*ASSIGNMENT*. Among these records, which lines include "точки"? Copy them out.
☆ ☆ ☆ ☆
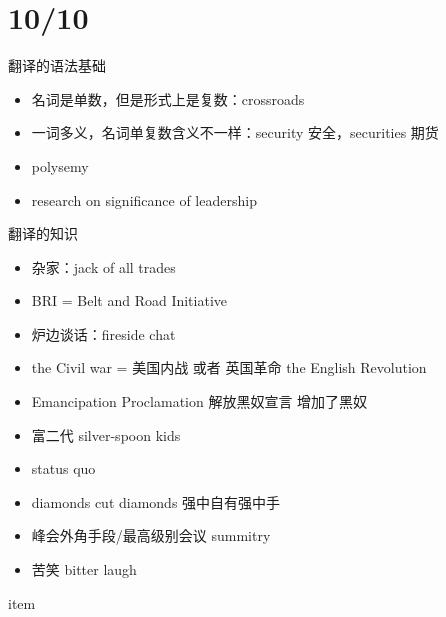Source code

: \documentclass{ctexart}
\begin{document}
\section{10/10}
翻译的语法基础
\begin{itemize}
  \item 名词是单数，但是形式上是复数：crossroads 
  \item 一词多义，名词单复数含义不一样：security 安全，securities 期货
  \item polysemy
  \item research on significance of leadership
\end{itemize}
翻译的知识
\begin{itemize}
  \item 杂家：jack of all trades
  \item BRI = Belt and Road Initiative
  \item 炉边谈话：fireside chat
  \item the Civil war = 美国内战 或者 英国革命 the English Revolution
  \item Emancipation Proclamation 解放黑奴宣言 增加了黑奴
  \item 富二代 silver-spoon kids 
  \item status quo
  \item diamonds cut diamonds 强中自有强中手
  \item 峰会外角手段/最高级别会议 summitry
  \item 苦笑 bitter laugh
\end{itemize}

    item
\end{document}
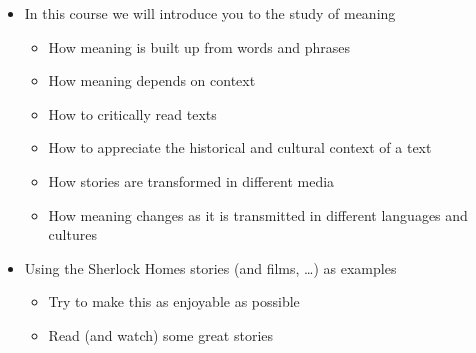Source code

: \documentclass[a4paper,landscape,headrule,footrule,xetex,25pt]{foils}
\begin{document}
\maketitle

%



\begin{itemize}
\item In this course we will introduce you to the study of meaning
  \begin{itemize}
  \item How meaning is built up from words and phrases
  \item How meaning depends on context
  \item How to critically read texts
  \item How to appreciate the historical and cultural context of a text
  \item How stories are transformed in different media
  \item  How meaning changes as it is transmitted in different languages and cultures 
  \end{itemize}
\item Using the Sherlock Homes stories (and films, \ldots{}) as examples
  \begin{itemize}
  \item Try to make this as enjoyable as possible
  \item Read (and watch) some great stories
  \end{itemize}
\end{itemize}
\end{document}
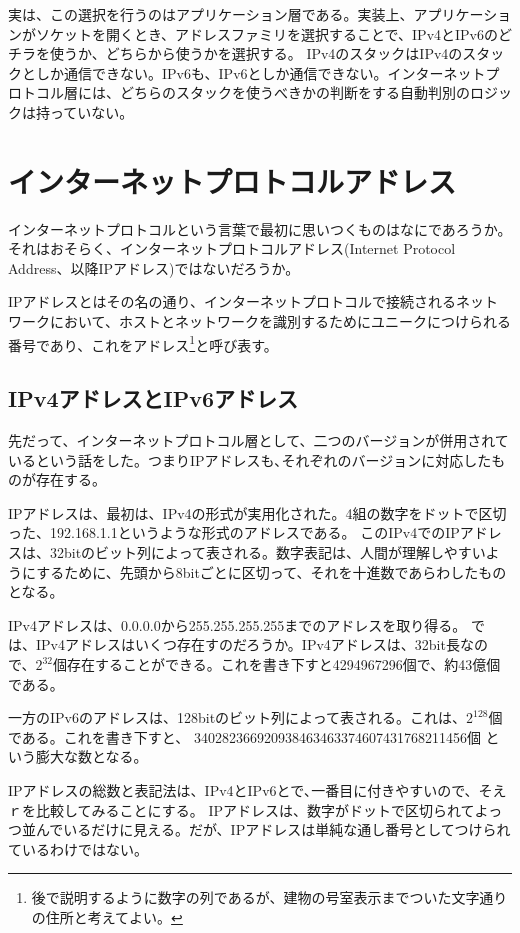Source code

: 実は、この選択を行うのはアプリケーション層である。実装上、アプリケーションがソケットを開くとき、アドレスファミリを選択することで、IPv4とIPv6のどチラを使うか、どちらから使うかを選択する。
IPv4のスタックはIPv4のスタックとしか通信できない。IPv6も、IPv6としか通信できない。インターネットプロトコル層には、どちらのスタックを使うべきかの判断をする自動判別のロジックは持っていない。


\section{インターネットプロトコルアドレス}

インターネットプロトコルという言葉で最初に思いつくものはなにであろうか。それはおそらく、インターネットプロトコルアドレス(Internet Protocol Address、以降IPアドレス)ではないだろうか。

IPアドレスとはその名の通り、インターネットプロトコルで接続されるネットワークにおいて、ホストとネットワークを識別するためにユニークにつけられる番号であり、これをアドレス\footnote{後で説明するように数字の列であるが、建物の号室表示までついた文字通りの住所と考えてよい。}と呼び表す。

\subsection{IPv4アドレスとIPv6アドレス}

先だって、インターネットプロトコル層として、二つのバージョンが併用されているという話をした。つまりIPアドレスも､それぞれのバージョンに対応したものが存在する。

IPアドレスは、最初は、IPv4の形式が実用化された。4組の数字をドットで区切った、192.168.1.1というような形式のアドレスである。
このIPv4でのIPアドレスは、32bitのビット列によって表される。数字表記は、人間が理解しやすいようにするために、先頭から8bitごとに区切って、それを十進数であらわしたものとなる。

IPv4アドレスは、0.0.0.0から255.255.255.255までのアドレスを取り得る。
では、IPv4アドレスはいくつ存在すのだろうか。IPv4アドレスは、32bit長なので、$2^{32}$個存在することができる。これを書き下すと4294967296個で、約43億個である。


一方のIPv6のアドレスは、128bitのビット列によって表される。これは、$2^{128}$個である。これを書き下すと、
340282366920938463463374607431768211456個
という膨大な数となる。

IPアドレスの総数と表記法は、IPv4とIPv6とで､一番目に付きやすいので、そえｒを比較してみることにする。
IPアドレスは、数字がドットで区切られてよっつ並んでいるだけに見える。だが、IPアドレスは単純な通し番号としてつけられているわけではない。

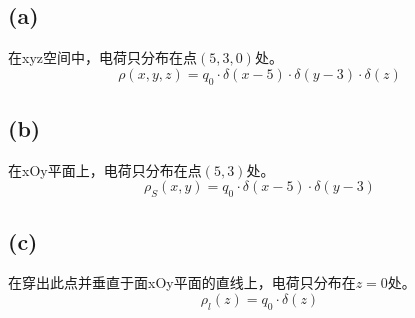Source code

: \documentclass[a4paper]{article}
\begin{document}
		\subsection{(a)}
			在xyz空间中，电荷只分布在点$(5,3,0)$处。
			\begin{equation}
				\rho(x,y,z) = q_0 \cdot \delta(x-5) \cdot \delta(y-3) \cdot \delta(z)
			\end{equation}
		\subsection{(b)}
			在xOy平面上，电荷只分布在点$(5,3)$处。
			\begin{equation}
				\rho_S(x,y) = q_0 \cdot \delta(x-5) \cdot \delta(y-3)
			\end{equation}
		\subsection{(c)}
			在穿出此点并垂直于面xOy平面的直线上，电荷只分布在$z=0$处。
			\begin{equation}
				\rho_l(z) = q_0 \cdot \delta(z)
			\end{equation}
\end{document}

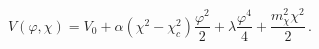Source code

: \begin{equation}                                                \label{4}
  V(\varphi ,\chi){=} V_0{+}\alpha\left(\chi ^2{-}\chi _c^2\right)
  \frac{\varphi^2}{2}+\lambda\frac{\varphi ^4}{4}+ \frac{m_\chi ^2\chi ^2}{2}\,.
\end{equation}

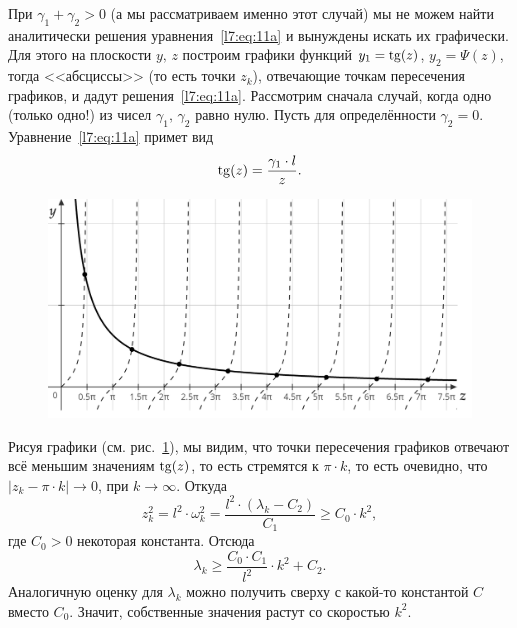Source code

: \noindent При $\gamma_1+\gamma_2>0$ (а мы рассматриваем именно этот случай) мы не можем найти аналитически решения уравнения~\eqref{l7:eq:11a} и вынуждены искать их графически. Для этого на плоскости $y,\,z$ построим графики функций $y_1=\operatorname{tg}(z)$, $y_2=\Psi(z)${\mb,  тогда}  <<абсциссы>> (то есть точки $z_k$){\mb,} отвечающие точкам пересечения графиков{\mb,} и дадут решения~\eqref{l7:eq:11a}. Рассмотрим сначала случай, когда одно (только одно!) из чисел $\gamma_1,\,\gamma_2$ равно нулю. Пусть для определённости $\gamma_2=0$. Уравнение~\eqref{l7:eq:11a} примет вид
\begin{equation*}
	\operatorname{tg}(z)=\dfrac{\gamma_1\cdot l}{z}.
\end{equation*}
\begin{figure}[H]\centering
	\includegraphics[width=0.65\linewidth]{picture1}
	\caption{}
	\label{l7:fig:1}
\end{figure}
Рисуя графики (см. рис.~\ref{l7:fig:1}), мы видим, что точки пересечения графиков отвечают всё меньшим значениям $\operatorname{tg}(z)$, то есть стремятся к $\pi\cdot k$, то есть очевидно, что $|z_k-\pi\cdot  k|\to0$, при $k\to\infty$. Откуда
\begin{equation*}
	 z_k^2=l^2\cdot\omega_k^2=\dfrac{l^2\cdot(\lambda_k-C_2)}{C_1}\geqslant C_0\cdot k^2,
\end{equation*}	
где $C_0>0$ некоторая константа. Отсюда
\begin{equation*}
	\lambda_k\geqslant\frac{C_0\cdot C_1}{l^2}\cdot k^2+C_2.
\end{equation*}
Аналогичную оценку для $\lambda_k$ можно получить сверху с какой-то константой $C$ вместо $C_0$. Значит, собственные значения растут со скоростью $k^2$.

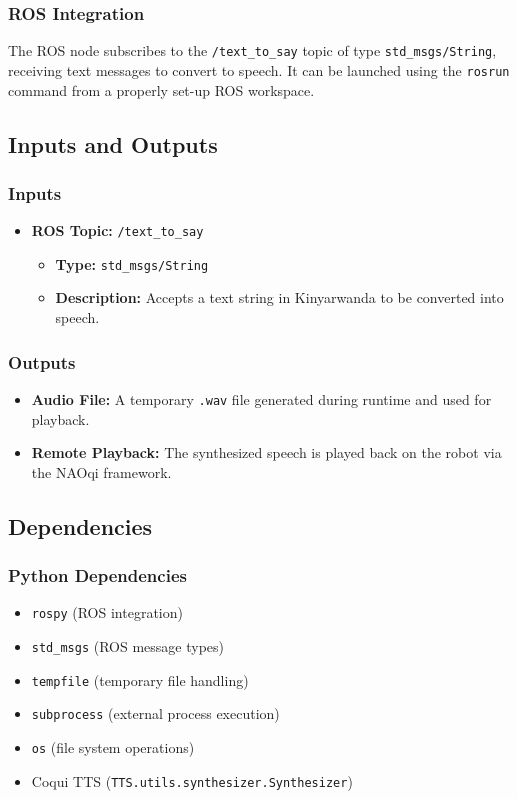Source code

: \documentclass{CSSRforAfrica}
\begin{document}
\subsubsection{ROS Integration}
The ROS node subscribes to the \texttt{/text\_to\_say} topic of type \texttt{std\_msgs/String}, receiving text messages to convert to speech. It can be launched using the \texttt{rosrun} command from a properly set-up ROS workspace.

\subsection{Inputs and Outputs}

\subsubsection{Inputs}
\begin{itemize}
    \item \textbf{ROS Topic:} \texttt{/text\_to\_say}
    \begin{itemize}
        \item \textbf{Type:} \texttt{std\_msgs/String}
        \item \textbf{Description:} Accepts a text string in Kinyarwanda to be converted into speech.
    \end{itemize}
\end{itemize}

\subsubsection{Outputs}
\begin{itemize}
    \item \textbf{Audio File:} A temporary \texttt{.wav} file generated during runtime and used for playback.
    \item \textbf{Remote Playback:} The synthesized speech is played back on the robot via the NAOqi framework.
\end{itemize}

\subsection{Dependencies}

\subsubsection{Python Dependencies}
\begin{itemize}
    \item \texttt{rospy} (ROS integration)
    \item \texttt{std\_msgs} (ROS message types)
    \item \texttt{tempfile} (temporary file handling)
    \item \texttt{subprocess} (external process execution)
    \item \texttt{os} (file system operations)
    \item Coqui TTS (\texttt{TTS.utils.synthesizer.Synthesizer})
\end{itemize}
\end{document}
☆ ☆ ☆ ☆
*SOLVED PROBLEM*.
: \noindent При $\gamma_1+\gamma_2>0$ (а мы рассматриваем именно этот случай) мы не можем найти аналитически решения уравнения~\eqref{l7:eq:11a} и вынуждены искать их графически. Для этого на плоскости $y,\,z$ построим графики функций $y_1=\operatorname{tg}(z)$, $y_2=\Psi(z)${\mb,  тогда}  <<абсциссы>> (то есть точки $z_k$){\mb,} отвечающие точкам пересечения графиков{\mb,} и дадут решения~\eqref{l7:eq:11a}. Рассмотрим сначала случай, когда одно (только одно!) из чисел $\gamma_1,\,\gamma_2$ равно нулю. Пусть для определённости $\gamma_2=0$. Уравнение~\eqref{l7:eq:11a} примет вид
Рисуя графики (см. рис.~\ref{l7:fig:1}), мы видим, что точки пересечения графиков отвечают всё меньшим значениям $\operatorname{tg}(z)$, то есть стремятся к $\pi\cdot k$, то есть очевидно, что $|z_k-\pi\cdot  k|\to0$, при $k\to\infty$. Откуда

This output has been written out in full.